SEBENARNYA membuat blog saya mulai pada sekitar tahun 2004 yang lalu. Namun karena sering lupa password maka sering pula meninggalkan blog yang telah saya buat. Itu terjadi sampai awal tahun 2007 dan kemudian di tahun 2007 itu pula saya membuat blog lagi yang sampai sekarang masih (sok) eksis ini. Sampai saat ini pun postingan saya jumlahnya juga masih bisa dihitung dengan jari dan dengan “genre” yang tak jelas. Masalah kualitaspun sepertinya bisa ditebak, jauh dari kaidah menulis yang baik dan benar, apalagi tema yang saya tulispun umumnya hal-hal sepele dan sederhana saja.
Pun demikian yang terkait dengan tulisan jalan-jalan, travel, wisata, atau kuliner. Saya merasa tak ada yang istimewa, baik dengan tulisan atau pun obyek yang saya kunjungi. Namun, setidaknya ada jejak belasan artikel yang telah saya posting di blog pencangkul ini yang terkait dengan jalan-jalan ataupun kuliner. Semuanya ke tempat-tempat sederhana dan belum begitu banyak dikenal. Dan alasan jalan-jalan atau travel itu pun bukan karena semata-mata jalan-jalan atau travel, tetapi hanya “efek samping” dari pekerjaan yang mengharuskan jalan-jalan ke tempat-tempat sederhana. Namun demikian, meski ke tempat-tempat sederhana, entah mengapa saya selalu dibuat terpana dan ternganga dengan tempat-tempat sederhana tersebut.

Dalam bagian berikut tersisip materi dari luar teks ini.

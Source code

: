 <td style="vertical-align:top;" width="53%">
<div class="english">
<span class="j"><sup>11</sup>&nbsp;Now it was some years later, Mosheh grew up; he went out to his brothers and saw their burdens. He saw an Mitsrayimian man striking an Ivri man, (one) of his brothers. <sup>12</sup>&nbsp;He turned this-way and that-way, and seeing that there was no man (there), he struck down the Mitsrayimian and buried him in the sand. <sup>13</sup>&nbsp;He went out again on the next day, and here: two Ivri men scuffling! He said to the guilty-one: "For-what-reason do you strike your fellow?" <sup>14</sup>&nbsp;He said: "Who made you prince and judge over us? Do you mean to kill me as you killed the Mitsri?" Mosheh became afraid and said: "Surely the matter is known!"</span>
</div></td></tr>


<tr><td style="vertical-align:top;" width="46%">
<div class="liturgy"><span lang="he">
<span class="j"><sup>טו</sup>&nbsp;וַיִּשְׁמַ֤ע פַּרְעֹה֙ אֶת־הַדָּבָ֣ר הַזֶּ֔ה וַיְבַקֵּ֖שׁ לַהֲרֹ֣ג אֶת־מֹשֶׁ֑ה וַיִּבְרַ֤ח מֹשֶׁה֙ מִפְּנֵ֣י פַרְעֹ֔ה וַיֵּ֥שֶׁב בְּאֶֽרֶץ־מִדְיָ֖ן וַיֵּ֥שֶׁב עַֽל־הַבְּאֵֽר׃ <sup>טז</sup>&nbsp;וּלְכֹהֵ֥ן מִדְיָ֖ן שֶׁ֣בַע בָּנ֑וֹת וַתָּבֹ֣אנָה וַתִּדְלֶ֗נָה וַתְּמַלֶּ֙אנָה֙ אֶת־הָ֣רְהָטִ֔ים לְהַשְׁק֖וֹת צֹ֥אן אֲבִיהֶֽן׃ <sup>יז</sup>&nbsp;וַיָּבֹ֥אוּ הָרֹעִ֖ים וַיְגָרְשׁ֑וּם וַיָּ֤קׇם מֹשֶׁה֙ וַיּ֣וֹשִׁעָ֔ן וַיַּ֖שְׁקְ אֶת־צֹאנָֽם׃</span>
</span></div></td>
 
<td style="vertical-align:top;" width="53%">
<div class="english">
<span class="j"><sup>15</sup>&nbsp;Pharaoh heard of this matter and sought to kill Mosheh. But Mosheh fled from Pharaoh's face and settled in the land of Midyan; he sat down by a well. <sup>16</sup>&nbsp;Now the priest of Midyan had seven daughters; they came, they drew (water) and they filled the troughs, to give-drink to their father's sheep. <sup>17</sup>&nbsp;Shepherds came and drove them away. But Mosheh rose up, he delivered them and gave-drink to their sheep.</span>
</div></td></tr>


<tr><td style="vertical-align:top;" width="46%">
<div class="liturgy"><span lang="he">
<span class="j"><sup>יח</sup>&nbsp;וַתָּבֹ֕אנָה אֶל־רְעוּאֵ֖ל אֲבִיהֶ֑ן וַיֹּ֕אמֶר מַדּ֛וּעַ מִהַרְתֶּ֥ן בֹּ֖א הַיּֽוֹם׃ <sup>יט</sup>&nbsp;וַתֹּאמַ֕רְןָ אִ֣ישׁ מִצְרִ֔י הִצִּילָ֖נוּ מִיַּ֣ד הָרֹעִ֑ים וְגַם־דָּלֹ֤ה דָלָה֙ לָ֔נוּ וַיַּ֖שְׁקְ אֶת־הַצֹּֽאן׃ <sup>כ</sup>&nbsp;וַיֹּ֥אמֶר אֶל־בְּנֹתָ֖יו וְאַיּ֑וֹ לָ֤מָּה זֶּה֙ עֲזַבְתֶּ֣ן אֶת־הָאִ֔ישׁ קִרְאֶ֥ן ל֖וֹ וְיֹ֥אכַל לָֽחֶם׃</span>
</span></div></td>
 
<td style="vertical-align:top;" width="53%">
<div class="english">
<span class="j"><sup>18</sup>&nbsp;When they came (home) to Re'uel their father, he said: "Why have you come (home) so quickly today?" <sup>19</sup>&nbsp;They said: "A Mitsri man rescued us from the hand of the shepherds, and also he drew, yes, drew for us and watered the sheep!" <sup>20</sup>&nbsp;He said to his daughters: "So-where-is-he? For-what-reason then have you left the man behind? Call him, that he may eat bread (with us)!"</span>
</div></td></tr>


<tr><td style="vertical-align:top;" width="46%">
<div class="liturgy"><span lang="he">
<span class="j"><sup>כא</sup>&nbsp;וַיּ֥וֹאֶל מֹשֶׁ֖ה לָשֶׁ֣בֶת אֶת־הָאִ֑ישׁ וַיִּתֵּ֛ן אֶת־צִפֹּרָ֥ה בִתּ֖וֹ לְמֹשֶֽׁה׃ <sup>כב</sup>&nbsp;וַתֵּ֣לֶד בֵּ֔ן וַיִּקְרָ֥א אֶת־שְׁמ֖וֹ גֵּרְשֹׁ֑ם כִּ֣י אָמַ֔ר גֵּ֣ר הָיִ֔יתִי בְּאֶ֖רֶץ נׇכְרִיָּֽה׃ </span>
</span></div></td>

Lihat saja misalnya dengan tulisan jalan-jalan yang saya posting ini. “Sensasi Diskotik Berjalan”, begitu judul postingan yang saya buat. Bagi saya ini pengalaman sederhana menikmati kesederhanaan di awal saya berdomisili di kawasan Nusa Tenggara Timur (NTT) ketika menaiki angkot yang layaknya diskotik berjalan dengan dentuman musik yang menghentak gendang telinga. Atau misalnya ketika saya “Menyusuri Desa Sikka”, desa yang menjadi cikal-bakal nama Kabupaten Sikka di Pulau Flores, Nusa Tenggara Timur. Desa ini berada cukup jauh dari ibukota Kabupaten Sikka, Maumere. Perjalanan bisa ditempuh sekitar 1 jam 30 menit dari Maumere dengan kondisi jalan beraspal menanjak-menurun-menukik dan berliku-liku. Namun demikian, sepanjang perjalanan kita akan disuguhi dengan keindahan alam Flores. Padang ilalang yang mulai menguning keemasan, puncak gunung Egon, dan tentu saja rimbunnya kebun coklat, jambu mete, dan ribuan kelapa yang menancap di lereng-lereng gunung hingga tepian pantai, adalah pesona yang dianugerahkan Tuhan. Tulisan di Desa Sikka itu saya buat menjadi dua postingan dengan judul tulisan kedua adalah “Sikka, Desa Tua yang Terlupa!”. Pada tulisan ini saya lebih terpesona dengan “kerentaan” rumah raja sikka yang nyaris tak ada perawatan. Padahal rumah ini pernah menjadi saksi kedatangan bangsa Portugis ke Sikka dan Flores, juga menjadi saksi hubungan dengan Majapahit. Berikutnya yang menarik di sini adalah kerajinan kain ikat tenun yang dibuat secara tradisional oleh tangan-tangan terampil masyarakat Sikka.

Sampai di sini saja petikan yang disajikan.